AIM OF THE EXERCISE = An exact restatement of the data is required, with the images omitted.

[Data entries]

============================================================

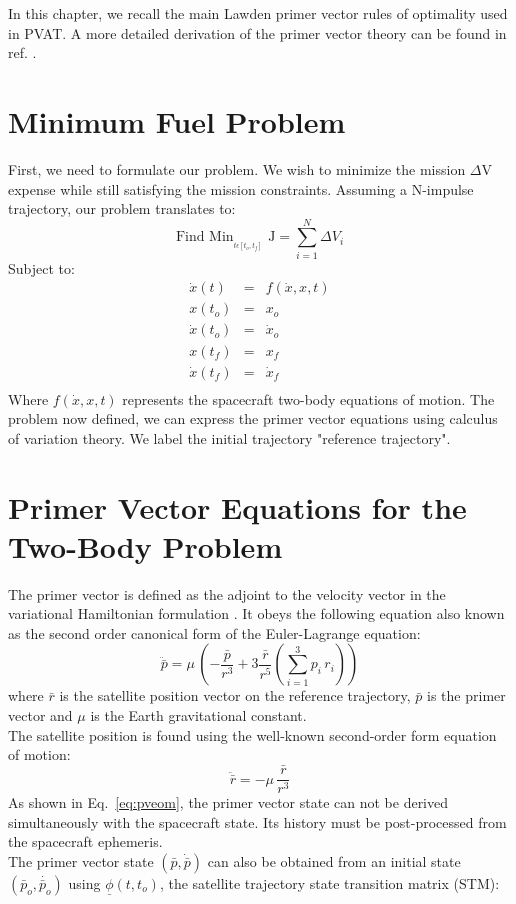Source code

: \documentclass[12pt]{report}
\begin{document}
In this chapter, we recall the main Lawden primer vector rules of
optimality used in PVAT. A more detailed derivation of the primer
vector theory can be found in ref. \cite{Schiff01}.

\section{Minimum Fuel Problem}
First, we need to formulate our problem. We wish to minimize the
mission $\Delta$V expense while still satisfying the mission
constraints. Assuming a N-impulse trajectory, our problem
translates to:
\begin{equation}
\mbox{Find  Min$_{_{t \epsilon [t_{o},t_{f}]}}$ J}= \sum_{i=1}^{N}
\Delta V_{i} \label{eq:mainprob}
\end{equation}
Subject to:
\begin{eqnarray*}
\dot{x}(t)       & = & f(\dot{x},x,t)  \\
x(t_{o})      & = &  x_{o} \\
\dot{x}(t_{o})& = & \dot{x}_{o} \\
x(t_{f})      & = &  x_{f} \\
\dot{x}(t_{f})& = & \dot{x}_{f} \\
\end{eqnarray*}
\noindent Where $f(\dot{x},x,t)$ represents the spacecraft
two-body equations of motion. The problem now defined, we can
express the primer vector equations using calculus of variation
theory. We label the initial trajectory "reference trajectory".

\section{Primer Vector Equations for the Two-Body Problem}

The primer vector is defined as the adjoint to the velocity vector
in the variational Hamiltonian formulation
\cite{Lawden63,Schiff01,Hiday92}.  It obeys the following equation
also known as the second order canonical form of the Euler-Lagrange equation:\\
\begin{equation}
\ddot{\bar{p}} = \mu\,(-\frac{\bar{p}}{r^{3}} + 3
\frac{\bar{r}}{r^{5}}(\sum_{i=1}^{3} p_{i}\,r_{i}))
\label{eq:pveom}
\end{equation}
\noindent where $\bar r$ is the satellite position vector on the
reference trajectory, $\bar p$ is the primer vector and $\mu$ is
the Earth gravitational constant.\\
The satellite position is found using the well-known second-order
form equation of motion:
\begin{equation}
\ddot{\bar{r}} = -\mu\,\frac{\bar{r}}{r^{3}}
\end{equation}
As shown in Eq.~\ref{eq:pveom}, the primer vector state can not be
derived simultaneously with the spacecraft state. Its history must
be post-processed from the spacecraft ephemeris.\\
\noindent The primer vector state $(\bar p, \dot{\bar p})$ can
also be obtained from an initial state $(\bar p_{o}, \dot{\bar
p_{o}})$ using $\underline{\phi}(t,t_{o})$, the satellite
trajectory state transition matrix (STM):\\
\end{document}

============================================================

RESULT =
Source code

: \documentclass[12pt]{report}
\begin{document}
In this chapter, we recall the main Lawden primer vector rules of
optimality used in PVAT. A more detailed derivation of the primer
vector theory can be found in ref. \cite{Schiff01}.

\section{Minimum Fuel Problem}
First, we need to formulate our problem. We wish to minimize the
mission $\Delta$V expense while still satisfying the mission
constraints. Assuming a N-impulse trajectory, our problem
translates to:
\begin{equation}
\mbox{Find  Min$_{_{t \epsilon [t_{o},t_{f}]}}$ J}= \sum_{i=1}^{N}
\Delta V_{i} \label{eq:mainprob}
\end{equation}
Subject to:
\begin{eqnarray*}
\dot{x}(t)       & = & f(\dot{x},x,t)  \\
x(t_{o})      & = &  x_{o} \\
\dot{x}(t_{o})& = & \dot{x}_{o} \\
x(t_{f})      & = &  x_{f} \\
\dot{x}(t_{f})& = & \dot{x}_{f} \\
\end{eqnarray*}
\noindent Where $f(\dot{x},x,t)$ represents the spacecraft
two-body equations of motion. The problem now defined, we can
express the primer vector equations using calculus of variation
theory. We label the initial trajectory "reference trajectory".

\section{Primer Vector Equations for the Two-Body Problem}

The primer vector is defined as the adjoint to the velocity vector
in the variational Hamiltonian formulation
\cite{Lawden63,Schiff01,Hiday92}.  It obeys the following equation
also known as the second order canonical form of the Euler-Lagrange equation:\\
\begin{equation}
\ddot{\bar{p}} = \mu\,(-\frac{\bar{p}}{r^{3}} + 3
\frac{\bar{r}}{r^{5}}(\sum_{i=1}^{3} p_{i}\,r_{i}))
\label{eq:pveom}
\end{equation}
\noindent where $\bar r$ is the satellite position vector on the
reference trajectory, $\bar p$ is the primer vector and $\mu$ is
the Earth gravitational constant.\\
The satellite position is found using the well-known second-order
form equation of motion:
\begin{equation}
\ddot{\bar{r}} = -\mu\,\frac{\bar{r}}{r^{3}}
\end{equation}
As shown in Eq.~\ref{eq:pveom}, the primer vector state can not be
derived simultaneously with the spacecraft state. Its history must
be post-processed from the spacecraft ephemeris.\\
\noindent The primer vector state $(\bar p, \dot{\bar p})$ can
also be obtained from an initial state $(\bar p_{o}, \dot{\bar
p_{o}})$ using $\underline{\phi}(t,t_{o})$, the satellite
trajectory state transition matrix (STM):\\
\end{document}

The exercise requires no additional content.